## To do
With the images excluded, set down every line of the listing below exactly.

## Records for the exercise
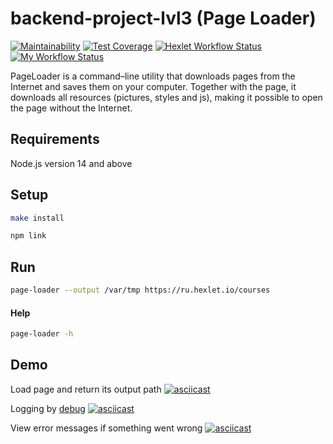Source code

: # backend-project-lvl3 (Page Loader)

[![Maintainability](https://api.codeclimate.com/v1/badges/5c946b0eaf3e88bff593/maintainability)](https://codeclimate.com/github/jprestor/backend-project-lvl3/maintainability)
[![Test Coverage](https://api.codeclimate.com/v1/badges/5c946b0eaf3e88bff593/test_coverage)](https://codeclimate.com/github/jprestor/backend-project-lvl3/test_coverage)
[![Hexlet Workflow Status](https://github.com/jprestor/backend-project-lvl3/workflows/hexlet-check/badge.svg)](https://github.com/jprestor/backend-project-lvl3/actions)
[![My Workflow Status](https://github.com/jprestor/backend-project-lvl3/actions/workflows/my-workflow.yml/badge.svg)](https://github.com/jprestor/backend-project-lvl3/actions/workflows/my-workflow.yml)

PageLoader is a command–line utility that downloads pages from the Internet and saves them on your computer. Together with the page, it downloads all resources (pictures, styles and js), making it possible to open the page without the Internet.

## Requirements

Node.js version 14 and above

## Setup

```sh
make install
```

```sh
npm link
```

## Run

```sh
page-loader --output /var/tmp https://ru.hexlet.io/courses
```

#### Help

```sh
page-loader -h
```

## Demo

Load page and return its output path
[![asciicast](https://asciinema.org/a/493444.svg)](https://asciinema.org/a/493444)

Logging by [debug](https://www.npmjs.com/package/debug)
[![asciicast](https://asciinema.org/a/jtPCutY8bstykUizeYlva8M3J.svg)](https://asciinema.org/a/jtPCutY8bstykUizeYlva8M3J)

View error messages if something went wrong
[![asciicast](https://asciinema.org/a/493364.svg)](https://asciinema.org/a/493364)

## Written solution
Source code

: # backend-project-lvl3 (Page Loader)

[![Maintainability](https://api.codeclimate.com/v1/badges/5c946b0eaf3e88bff593/maintainability)](https://codeclimate.com/github/jprestor/backend-project-lvl3/maintainability)
[![Test Coverage](https://api.codeclimate.com/v1/badges/5c946b0eaf3e88bff593/test_coverage)](https://codeclimate.com/github/jprestor/backend-project-lvl3/test_coverage)
[![Hexlet Workflow Status](https://github.com/jprestor/backend-project-lvl3/workflows/hexlet-check/badge.svg)](https://github.com/jprestor/backend-project-lvl3/actions)
[![My Workflow Status](https://github.com/jprestor/backend-project-lvl3/actions/workflows/my-workflow.yml/badge.svg)](https://github.com/jprestor/backend-project-lvl3/actions/workflows/my-workflow.yml)

PageLoader is a command–line utility that downloads pages from the Internet and saves them on your computer. Together with the page, it downloads all resources (pictures, styles and js), making it possible to open the page without the Internet.

## Requirements

Node.js version 14 and above

## Setup

```sh
make install
```

```sh
npm link
```

## Run

```sh
page-loader --output /var/tmp https://ru.hexlet.io/courses
```

#### Help

```sh
page-loader -h
```

## Demo

Load page and return its output path
[![asciicast](https://asciinema.org/a/493444.svg)](https://asciinema.org/a/493444)

Logging by [debug](https://www.npmjs.com/package/debug)
[![asciicast](https://asciinema.org/a/jtPCutY8bstykUizeYlva8M3J.svg)](https://asciinema.org/a/jtPCutY8bstykUizeYlva8M3J)

View error messages if something went wrong
[![asciicast](https://asciinema.org/a/493364.svg)](https://asciinema.org/a/493364)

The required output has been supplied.